[Provided data]:

---*---

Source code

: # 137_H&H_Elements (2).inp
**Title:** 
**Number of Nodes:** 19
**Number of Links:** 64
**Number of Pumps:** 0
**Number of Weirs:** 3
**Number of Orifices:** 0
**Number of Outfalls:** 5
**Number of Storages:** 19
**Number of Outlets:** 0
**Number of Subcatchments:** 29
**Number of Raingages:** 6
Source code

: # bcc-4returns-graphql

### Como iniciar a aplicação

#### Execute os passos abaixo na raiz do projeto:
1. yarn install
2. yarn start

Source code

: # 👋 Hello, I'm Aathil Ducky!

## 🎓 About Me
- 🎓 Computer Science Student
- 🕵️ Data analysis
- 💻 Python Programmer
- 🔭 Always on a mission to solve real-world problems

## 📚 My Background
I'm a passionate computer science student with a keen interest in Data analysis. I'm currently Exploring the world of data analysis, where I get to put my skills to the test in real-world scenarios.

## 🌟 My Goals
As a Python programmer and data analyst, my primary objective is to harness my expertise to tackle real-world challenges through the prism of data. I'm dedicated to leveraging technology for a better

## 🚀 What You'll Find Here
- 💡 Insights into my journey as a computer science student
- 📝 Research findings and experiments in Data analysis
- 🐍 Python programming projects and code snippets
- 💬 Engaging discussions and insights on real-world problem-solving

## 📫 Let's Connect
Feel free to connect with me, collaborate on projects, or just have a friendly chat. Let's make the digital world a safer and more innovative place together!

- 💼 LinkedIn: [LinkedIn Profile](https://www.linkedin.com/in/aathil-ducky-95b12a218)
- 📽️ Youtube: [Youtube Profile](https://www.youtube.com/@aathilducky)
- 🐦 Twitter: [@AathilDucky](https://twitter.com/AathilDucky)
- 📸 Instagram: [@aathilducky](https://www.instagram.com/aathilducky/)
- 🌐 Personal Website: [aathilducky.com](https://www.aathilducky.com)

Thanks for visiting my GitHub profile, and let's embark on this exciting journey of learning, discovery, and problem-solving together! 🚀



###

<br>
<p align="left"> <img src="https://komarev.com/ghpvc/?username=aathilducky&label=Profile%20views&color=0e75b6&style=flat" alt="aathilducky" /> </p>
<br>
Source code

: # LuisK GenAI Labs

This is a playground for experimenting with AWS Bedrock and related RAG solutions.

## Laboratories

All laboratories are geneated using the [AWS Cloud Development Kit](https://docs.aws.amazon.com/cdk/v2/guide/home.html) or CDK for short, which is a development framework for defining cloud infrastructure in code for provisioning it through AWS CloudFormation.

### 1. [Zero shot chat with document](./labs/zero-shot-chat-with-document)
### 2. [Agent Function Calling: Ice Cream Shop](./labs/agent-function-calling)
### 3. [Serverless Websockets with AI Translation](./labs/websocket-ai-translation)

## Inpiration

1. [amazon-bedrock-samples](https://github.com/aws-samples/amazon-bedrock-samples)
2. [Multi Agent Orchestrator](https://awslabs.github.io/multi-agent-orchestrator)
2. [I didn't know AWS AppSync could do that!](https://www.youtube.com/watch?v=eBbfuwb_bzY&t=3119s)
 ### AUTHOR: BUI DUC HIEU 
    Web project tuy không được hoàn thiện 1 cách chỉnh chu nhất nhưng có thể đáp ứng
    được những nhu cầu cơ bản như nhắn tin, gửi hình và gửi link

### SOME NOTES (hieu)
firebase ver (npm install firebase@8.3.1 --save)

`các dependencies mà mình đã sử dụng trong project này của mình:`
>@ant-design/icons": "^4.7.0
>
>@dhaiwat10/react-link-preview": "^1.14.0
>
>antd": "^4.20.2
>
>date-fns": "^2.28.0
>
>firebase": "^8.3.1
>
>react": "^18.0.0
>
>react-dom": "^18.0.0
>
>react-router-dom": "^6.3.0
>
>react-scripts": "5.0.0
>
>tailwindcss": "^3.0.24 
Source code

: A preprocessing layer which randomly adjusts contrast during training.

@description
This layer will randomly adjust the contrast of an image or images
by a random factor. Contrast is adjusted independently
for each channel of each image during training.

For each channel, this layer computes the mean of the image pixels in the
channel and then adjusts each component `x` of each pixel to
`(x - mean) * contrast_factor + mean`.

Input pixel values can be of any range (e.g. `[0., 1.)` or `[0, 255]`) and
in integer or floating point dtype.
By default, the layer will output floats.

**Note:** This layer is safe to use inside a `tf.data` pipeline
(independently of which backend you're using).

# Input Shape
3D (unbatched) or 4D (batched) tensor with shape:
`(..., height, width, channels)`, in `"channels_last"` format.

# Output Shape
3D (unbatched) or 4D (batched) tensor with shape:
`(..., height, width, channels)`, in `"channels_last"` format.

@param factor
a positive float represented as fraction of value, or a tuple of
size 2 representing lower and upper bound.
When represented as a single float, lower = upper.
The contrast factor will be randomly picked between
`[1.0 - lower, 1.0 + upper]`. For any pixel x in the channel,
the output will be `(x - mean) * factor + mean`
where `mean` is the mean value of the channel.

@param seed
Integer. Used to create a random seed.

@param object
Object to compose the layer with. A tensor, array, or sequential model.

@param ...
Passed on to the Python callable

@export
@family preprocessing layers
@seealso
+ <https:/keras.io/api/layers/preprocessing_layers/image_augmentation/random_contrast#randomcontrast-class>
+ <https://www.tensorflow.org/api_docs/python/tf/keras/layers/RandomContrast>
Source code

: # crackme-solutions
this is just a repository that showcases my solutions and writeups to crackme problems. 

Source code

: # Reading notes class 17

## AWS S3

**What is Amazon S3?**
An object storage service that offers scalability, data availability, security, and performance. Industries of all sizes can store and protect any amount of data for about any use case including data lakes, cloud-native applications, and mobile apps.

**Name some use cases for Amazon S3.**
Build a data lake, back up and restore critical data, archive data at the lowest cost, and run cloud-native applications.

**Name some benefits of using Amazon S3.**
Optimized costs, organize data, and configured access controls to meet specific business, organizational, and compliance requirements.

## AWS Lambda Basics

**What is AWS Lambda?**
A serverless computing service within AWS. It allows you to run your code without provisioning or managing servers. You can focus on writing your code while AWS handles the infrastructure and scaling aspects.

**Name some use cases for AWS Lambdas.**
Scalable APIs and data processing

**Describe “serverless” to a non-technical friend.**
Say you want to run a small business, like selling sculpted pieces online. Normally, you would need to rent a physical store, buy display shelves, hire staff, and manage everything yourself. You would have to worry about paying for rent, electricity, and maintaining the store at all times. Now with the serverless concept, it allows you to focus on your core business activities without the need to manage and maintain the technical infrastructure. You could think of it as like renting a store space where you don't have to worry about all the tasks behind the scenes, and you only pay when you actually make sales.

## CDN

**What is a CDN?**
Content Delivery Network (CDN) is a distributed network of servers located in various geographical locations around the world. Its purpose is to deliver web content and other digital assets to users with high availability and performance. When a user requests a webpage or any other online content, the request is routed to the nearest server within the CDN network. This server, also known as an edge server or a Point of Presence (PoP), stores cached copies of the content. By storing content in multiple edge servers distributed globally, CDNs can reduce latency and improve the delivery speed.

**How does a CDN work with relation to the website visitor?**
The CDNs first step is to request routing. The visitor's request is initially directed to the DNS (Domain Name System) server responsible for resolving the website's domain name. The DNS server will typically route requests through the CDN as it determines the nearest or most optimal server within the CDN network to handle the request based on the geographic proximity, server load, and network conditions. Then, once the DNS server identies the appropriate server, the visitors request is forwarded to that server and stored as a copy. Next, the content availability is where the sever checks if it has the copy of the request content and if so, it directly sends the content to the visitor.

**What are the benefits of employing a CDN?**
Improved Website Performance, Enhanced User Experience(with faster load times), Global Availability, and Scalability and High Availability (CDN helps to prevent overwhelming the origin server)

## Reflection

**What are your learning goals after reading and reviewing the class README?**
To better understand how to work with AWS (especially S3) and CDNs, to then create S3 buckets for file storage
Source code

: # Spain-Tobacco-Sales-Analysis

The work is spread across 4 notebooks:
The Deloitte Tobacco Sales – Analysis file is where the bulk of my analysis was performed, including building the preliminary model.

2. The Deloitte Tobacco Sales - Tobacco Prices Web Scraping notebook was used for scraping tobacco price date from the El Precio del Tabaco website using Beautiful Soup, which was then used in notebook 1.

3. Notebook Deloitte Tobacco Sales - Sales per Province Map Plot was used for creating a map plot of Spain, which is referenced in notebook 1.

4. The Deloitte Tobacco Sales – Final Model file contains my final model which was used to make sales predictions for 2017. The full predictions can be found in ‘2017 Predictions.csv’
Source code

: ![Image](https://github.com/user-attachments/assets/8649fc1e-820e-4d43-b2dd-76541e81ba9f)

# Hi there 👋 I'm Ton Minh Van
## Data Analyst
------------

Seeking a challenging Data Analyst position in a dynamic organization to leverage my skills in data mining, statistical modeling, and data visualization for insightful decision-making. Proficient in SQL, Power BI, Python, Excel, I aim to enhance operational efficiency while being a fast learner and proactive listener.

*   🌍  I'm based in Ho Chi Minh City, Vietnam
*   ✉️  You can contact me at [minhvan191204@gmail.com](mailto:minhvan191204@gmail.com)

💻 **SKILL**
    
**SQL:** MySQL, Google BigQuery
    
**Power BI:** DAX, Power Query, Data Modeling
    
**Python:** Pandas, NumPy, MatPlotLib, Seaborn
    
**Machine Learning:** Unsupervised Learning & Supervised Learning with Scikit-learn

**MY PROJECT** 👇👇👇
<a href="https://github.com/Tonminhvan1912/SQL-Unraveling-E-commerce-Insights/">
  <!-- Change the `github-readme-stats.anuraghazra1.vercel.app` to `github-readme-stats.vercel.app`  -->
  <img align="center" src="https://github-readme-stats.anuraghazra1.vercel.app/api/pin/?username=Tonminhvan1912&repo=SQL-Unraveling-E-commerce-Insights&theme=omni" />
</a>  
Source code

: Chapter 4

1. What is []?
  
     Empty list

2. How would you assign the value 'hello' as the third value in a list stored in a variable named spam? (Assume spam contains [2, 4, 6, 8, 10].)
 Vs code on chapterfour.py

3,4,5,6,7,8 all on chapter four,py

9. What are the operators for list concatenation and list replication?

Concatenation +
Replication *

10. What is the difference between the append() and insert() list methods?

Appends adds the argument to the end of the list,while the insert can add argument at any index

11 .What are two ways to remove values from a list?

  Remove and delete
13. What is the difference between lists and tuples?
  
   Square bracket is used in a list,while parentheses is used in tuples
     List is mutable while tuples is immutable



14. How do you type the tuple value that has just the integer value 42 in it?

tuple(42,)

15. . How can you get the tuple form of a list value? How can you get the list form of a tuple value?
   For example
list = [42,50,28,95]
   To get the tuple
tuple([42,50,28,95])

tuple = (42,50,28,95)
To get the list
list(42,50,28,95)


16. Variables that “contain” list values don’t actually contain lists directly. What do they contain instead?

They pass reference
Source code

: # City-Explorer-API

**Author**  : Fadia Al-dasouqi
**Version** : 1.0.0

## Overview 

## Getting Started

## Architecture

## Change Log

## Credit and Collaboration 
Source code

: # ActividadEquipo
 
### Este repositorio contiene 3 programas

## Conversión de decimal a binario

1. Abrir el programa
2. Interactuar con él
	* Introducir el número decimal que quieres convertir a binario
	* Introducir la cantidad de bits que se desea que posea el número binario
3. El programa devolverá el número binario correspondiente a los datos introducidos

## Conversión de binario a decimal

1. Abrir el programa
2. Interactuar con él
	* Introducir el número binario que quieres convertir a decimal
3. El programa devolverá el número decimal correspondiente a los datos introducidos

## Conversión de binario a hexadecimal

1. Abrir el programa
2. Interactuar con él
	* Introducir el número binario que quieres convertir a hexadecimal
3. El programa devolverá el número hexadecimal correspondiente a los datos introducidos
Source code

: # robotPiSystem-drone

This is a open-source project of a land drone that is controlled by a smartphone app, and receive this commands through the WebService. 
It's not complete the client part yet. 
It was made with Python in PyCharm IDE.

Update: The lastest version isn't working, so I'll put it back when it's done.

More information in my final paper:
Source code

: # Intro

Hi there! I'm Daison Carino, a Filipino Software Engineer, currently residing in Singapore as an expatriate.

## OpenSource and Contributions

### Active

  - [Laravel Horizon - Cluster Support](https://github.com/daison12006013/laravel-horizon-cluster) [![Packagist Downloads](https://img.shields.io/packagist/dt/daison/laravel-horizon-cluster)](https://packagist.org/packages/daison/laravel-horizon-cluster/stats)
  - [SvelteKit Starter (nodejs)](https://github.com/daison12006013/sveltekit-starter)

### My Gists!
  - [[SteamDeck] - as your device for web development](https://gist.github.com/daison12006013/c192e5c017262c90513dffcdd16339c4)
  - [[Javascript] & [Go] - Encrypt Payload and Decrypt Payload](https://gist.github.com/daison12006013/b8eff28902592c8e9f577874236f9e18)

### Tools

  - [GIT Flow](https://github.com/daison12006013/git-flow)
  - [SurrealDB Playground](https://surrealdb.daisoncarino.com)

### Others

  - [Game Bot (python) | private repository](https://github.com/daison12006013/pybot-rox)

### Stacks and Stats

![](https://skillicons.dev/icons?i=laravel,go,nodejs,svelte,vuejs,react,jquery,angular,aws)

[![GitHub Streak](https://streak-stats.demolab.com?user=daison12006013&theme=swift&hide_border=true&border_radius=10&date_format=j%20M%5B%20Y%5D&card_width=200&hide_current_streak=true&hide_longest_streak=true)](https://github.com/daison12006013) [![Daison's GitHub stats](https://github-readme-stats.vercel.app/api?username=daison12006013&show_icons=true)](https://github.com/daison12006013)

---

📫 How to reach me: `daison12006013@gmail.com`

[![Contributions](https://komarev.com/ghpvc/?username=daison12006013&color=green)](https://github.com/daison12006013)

---*---

[Action item]: The reply should consist of a single number: how many lines in the listing contain the word "randomly".

[Your response]: 3